With that being said, one of the things I want to bring as far as important part of the National Electrical Code is that it is an evolving document, as I mentioned earlier. And the reason for that is because our understanding of the science of how electricity works is still evolving, and anyone who's been in the industry for longer than 20,30 years has definitely know seeing the many changes that have happened over the last...you know, since the National Electrical Code first came out, and that's one of the reasons why this is an evolving document. And in support of this document, one of the things, if you have a National Electrical Code book that you have and we cover this our class too as you look in the front of it, and you will notice all the contributors to all the boards that sat there and pay attention to the roles that each of those members played when making the rules and the regulations as you find at the National Electrical Code. And you will notice that most of them are bonafide engineers, scientists, those who apply the scientific method for this.

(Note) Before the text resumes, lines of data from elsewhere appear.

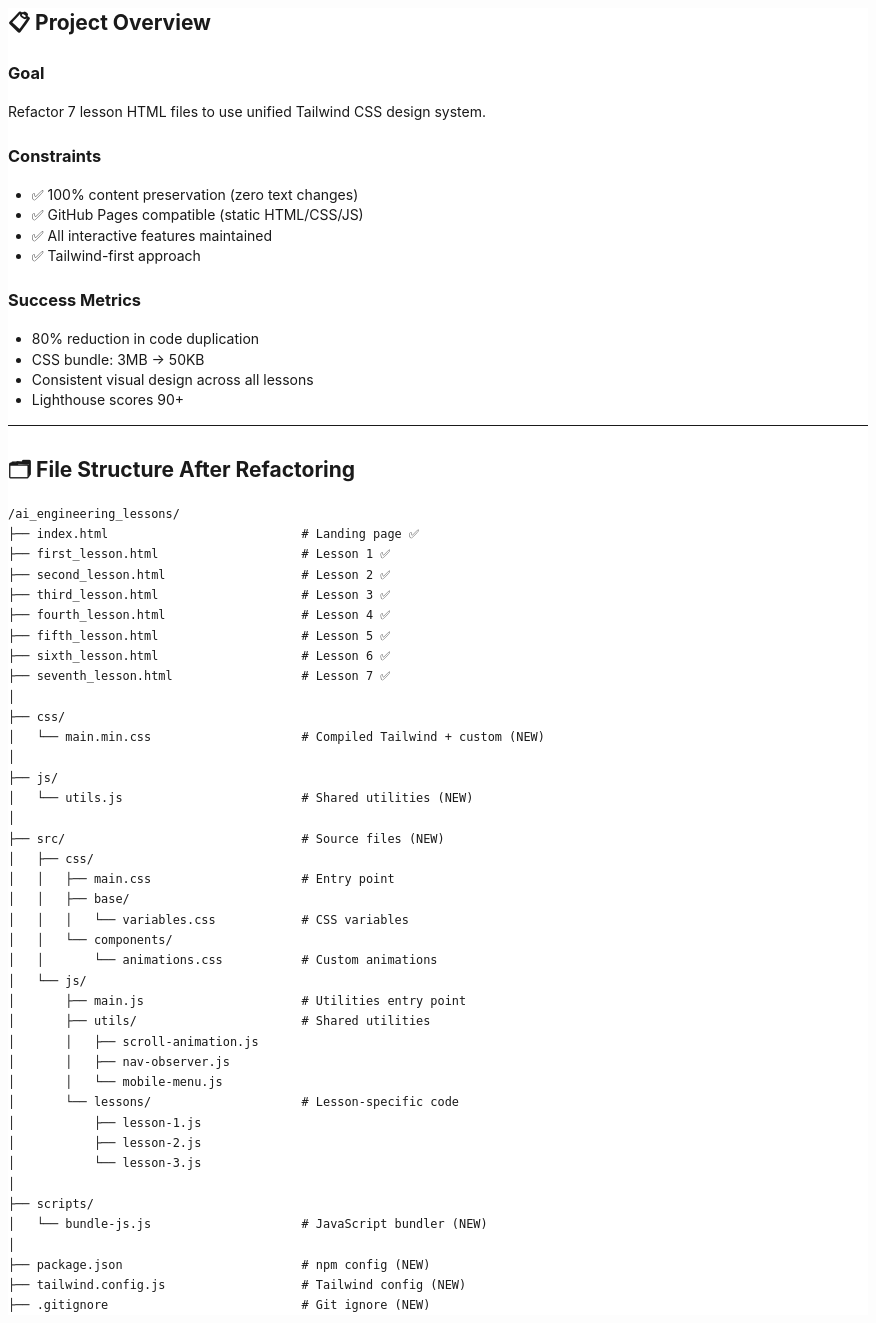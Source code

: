 ## 📋 Project Overview

### Goal
Refactor 7 lesson HTML files to use unified Tailwind CSS design system.

### Constraints
- ✅ 100% content preservation (zero text changes)
- ✅ GitHub Pages compatible (static HTML/CSS/JS)
- ✅ All interactive features maintained
- ✅ Tailwind-first approach

### Success Metrics
- 80% reduction in code duplication
- CSS bundle: 3MB → 50KB
- Consistent visual design across all lessons
- Lighthouse scores 90+

---

## 🗂️ File Structure After Refactoring

```
/ai_engineering_lessons/
├── index.html                           # Landing page ✅
├── first_lesson.html                    # Lesson 1 ✅
├── second_lesson.html                   # Lesson 2 ✅
├── third_lesson.html                    # Lesson 3 ✅
├── fourth_lesson.html                   # Lesson 4 ✅
├── fifth_lesson.html                    # Lesson 5 ✅
├── sixth_lesson.html                    # Lesson 6 ✅
├── seventh_lesson.html                  # Lesson 7 ✅
│
├── css/
│   └── main.min.css                     # Compiled Tailwind + custom (NEW)
│
├── js/
│   └── utils.js                         # Shared utilities (NEW)
│
├── src/                                 # Source files (NEW)
│   ├── css/
│   │   ├── main.css                     # Entry point
│   │   ├── base/
│   │   │   └── variables.css            # CSS variables
│   │   └── components/
│   │       └── animations.css           # Custom animations
│   └── js/
│       ├── main.js                      # Utilities entry point
│       ├── utils/                       # Shared utilities
│       │   ├── scroll-animation.js
│       │   ├── nav-observer.js
│       │   └── mobile-menu.js
│       └── lessons/                     # Lesson-specific code
│           ├── lesson-1.js
│           ├── lesson-2.js
│           └── lesson-3.js
│
├── scripts/
│   └── bundle-js.js                     # JavaScript bundler (NEW)
│
├── package.json                         # npm config (NEW)
├── tailwind.config.js                   # Tailwind config (NEW)
├── .gitignore                           # Git ignore (NEW)
```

In popular contrary to belief, the National Electric Code and also the entire NFPA series does make an effort to try to not make this politicized or driven by profit. That is a common misconception on when you new rules came out. So, someone is trying to make profit. So sometimes I can agree with you that it is the case, but overall, the whole NFPA series is designed to be an enforcement tool, and also to give a standard which all manufacturers, those of us who are technicians, construction persons, that way we have a standard to follow and that we can make things more safe and so we don't burn buildings down and get people killed accidentally because of neglect. And that's the purpose of the code is that we follow this code. Even though there are parts of that we don't understand, many of these pieces that are in there were thoroughly researched.

For example, some of the new things that have come up with the code that have evolved in recent time in the last decade is their understanding of art flash. Now, the National Electric Code explains it more generically, that's an NFPA 70, and the more detail in NFPA 70, the electrical portion of it and that's one of the reasons why if you go back, say far back as the 70s, people didn't take art flash nowhere near seriously as we do now, and that's just because the science has evolved considerably since then with the advent of high speed cameras, thermal infrared imaging, vibration analysis, and even the exchange of information with the internet. Much of that has what has led to the changes that we have in the National Electrical Code.

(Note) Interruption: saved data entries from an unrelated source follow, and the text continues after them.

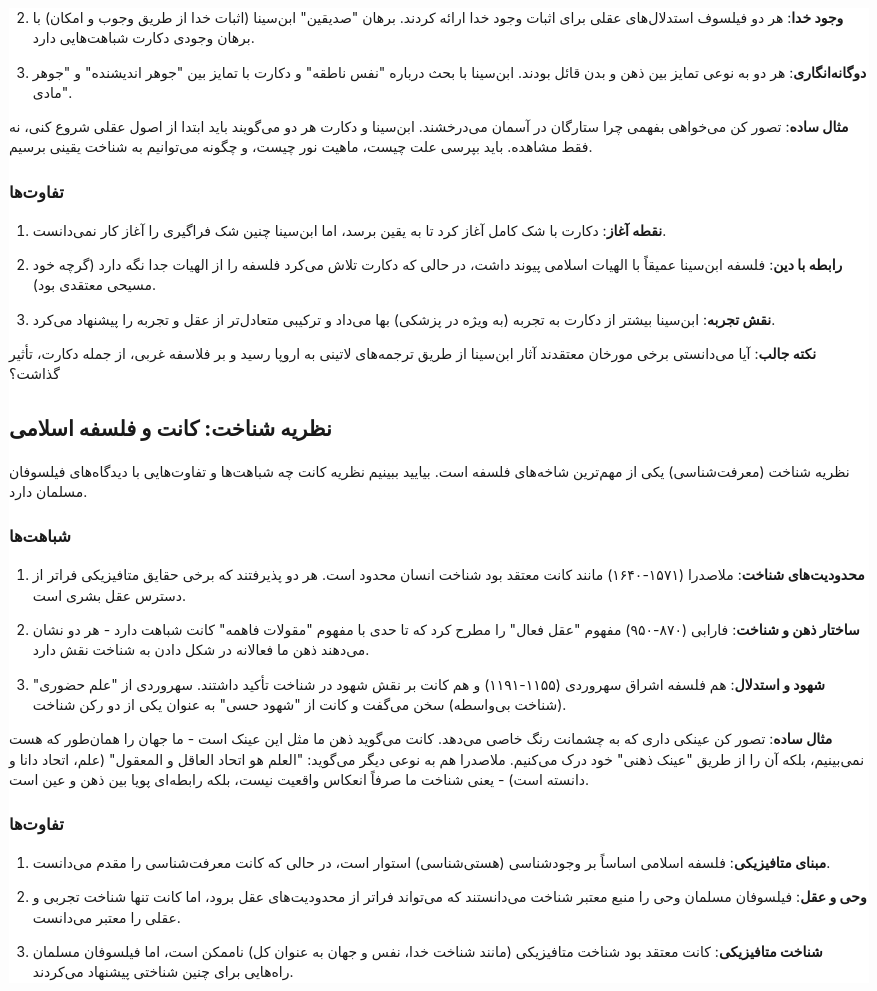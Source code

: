 2. **وجود خدا**: هر دو فیلسوف استدلال‌های عقلی برای اثبات وجود خدا ارائه کردند. برهان "صدیقین" ابن‌سینا (اثبات خدا از طریق وجوب و امکان) با برهان وجودی دکارت شباهت‌هایی دارد.

3. **دوگانه‌انگاری**: هر دو به نوعی تمایز بین ذهن و بدن قائل بودند. ابن‌سینا با بحث درباره "نفس ناطقه" و دکارت با تمایز بین "جوهر اندیشنده" و "جوهر مادی".

**مثال ساده**: تصور کن می‌خواهی بفهمی چرا ستارگان در آسمان می‌درخشند. ابن‌سینا و دکارت هر دو می‌گویند باید ابتدا از اصول عقلی شروع کنی، نه فقط مشاهده. باید بپرسی علت چیست، ماهیت نور چیست، و چگونه می‌توانیم به شناخت یقینی برسیم.

### تفاوت‌ها

1. **نقطه آغاز**: دکارت با شک کامل آغاز کرد تا به یقین برسد، اما ابن‌سینا چنین شک فراگیری را آغاز کار نمی‌دانست.

2. **رابطه با دین**: فلسفه ابن‌سینا عمیقاً با الهیات اسلامی پیوند داشت، در حالی که دکارت تلاش می‌کرد فلسفه را از الهیات جدا نگه دارد (گرچه خود مسیحی معتقدی بود).

3. **نقش تجربه**: ابن‌سینا بیشتر از دکارت به تجربه (به ویژه در پزشکی) بها می‌داد و ترکیبی متعادل‌تر از عقل و تجربه را پیشنهاد می‌کرد.

**نکته جالب**: آیا می‌دانستی برخی مورخان معتقدند آثار ابن‌سینا از طریق ترجمه‌های لاتینی به اروپا رسید و بر فلاسفه غربی، از جمله دکارت، تأثیر گذاشت؟

## نظریه شناخت: کانت و فلسفه اسلامی

نظریه شناخت (معرفت‌شناسی) یکی از مهم‌ترین شاخه‌های فلسفه است. بیایید ببینیم نظریه کانت چه شباهت‌ها و تفاوت‌هایی با دیدگاه‌های فیلسوفان مسلمان دارد.

### شباهت‌ها

1. **محدودیت‌های شناخت**: ملاصدرا (۱۵۷۱-۱۶۴۰) مانند کانت معتقد بود شناخت انسان محدود است. هر دو پذیرفتند که برخی حقایق متافیزیکی فراتر از دسترس عقل بشری است.

2. **ساختار ذهن و شناخت**: فارابی (۸۷۰-۹۵۰) مفهوم "عقل فعال" را مطرح کرد که تا حدی با مفهوم "مقولات فاهمه" کانت شباهت دارد - هر دو نشان می‌دهند ذهن ما فعالانه در شکل دادن به شناخت نقش دارد.

3. **شهود و استدلال**: هم فلسفه اشراق سهروردی (۱۱۵۵-۱۱۹۱) و هم کانت بر نقش شهود در شناخت تأکید داشتند. سهروردی از "علم حضوری" (شناخت بی‌واسطه) سخن می‌گفت و کانت از "شهود حسی" به عنوان یکی از دو رکن شناخت.

**مثال ساده**: تصور کن عینکی داری که به چشمانت رنگ خاصی می‌دهد. کانت می‌گوید ذهن ما مثل این عینک است - ما جهان را همان‌طور که هست نمی‌بینیم، بلکه آن را از طریق "عینک ذهنی" خود درک می‌کنیم. ملاصدرا هم به نوعی دیگر می‌گوید: "العلم هو اتحاد العاقل و المعقول" (علم، اتحاد دانا و دانسته است) - یعنی شناخت ما صرفاً انعکاس واقعیت نیست، بلکه رابطه‌ای پویا بین ذهن و عین است.

### تفاوت‌ها

1. **مبنای متافیزیکی**: فلسفه اسلامی اساساً بر وجودشناسی (هستی‌شناسی) استوار است، در حالی که کانت معرفت‌شناسی را مقدم می‌دانست.

2. **وحی و عقل**: فیلسوفان مسلمان وحی را منبع معتبر شناخت می‌دانستند که می‌تواند فراتر از محدودیت‌های عقل برود، اما کانت تنها شناخت تجربی و عقلی را معتبر می‌دانست.

3. **شناخت متافیزیکی**: کانت معتقد بود شناخت متافیزیکی (مانند شناخت خدا، نفس و جهان به عنوان کل) ناممکن است، اما فیلسوفان مسلمان راه‌هایی برای چنین شناختی پیشنهاد می‌کردند.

As you can see on the slide here, this is about typical. So, there's over 4,000 public inputs submitted to code in 2014. If several of these boards are put together and much discussions, even the wording is very specific because they want to make sure that the communication to the readers is as clear and precise as possible. Many of these are written with that in mind and so, they try to choose their language that is both easily understandable, broad, but unambiguous, so that it can be properly used. As you can see in 2017, five new articles were introduced.


First, is Article for 425, and this is talking about fixed resistance and of course electrical industrial process heating equipment. Yes, there's already been a lot of code regarding how boilers are set up, and there's even a separate code, and those of you who are boiler techs are really up to speed as far as how strict the code and regulations are for boilers. But as technology boilers themselves have evolved, so has the electronics, the types of equipment used to heat it, to ignite the boiler, and the regulation of it. That has also evolved. And as a result this code was created to augment the already existing code of boilers.

So next is Article 691. It makes pretty much sense because now we're getting that whole green energy thing. And as a result, photovoltaic supply systems, especially on the industrial scale, as you can see here five megawatts and larger, have become predominant enough to ignite the interest and as electric goes and say, "We need to address this. The good news about this is, as many of these standards are much the same, especially those of you who ever worked with large UPS systems, because a lot of times, photovoltaic systems act as both part of the UPS system and also act as, especially those who are also familiar with your if you have code generation because the photovoltaic system, especially large ones, act very well with code generation applications. So, here's an example of some of the larger farms. This is the kind of scale we're talking about, that takes up acres and sometimes, even several hundred thousand square feet on top of one of your large facilities. Kind of put it to scale, this is not referring to the couple panels you have on your roof at your home, but rather than industrialized large scale solar farms.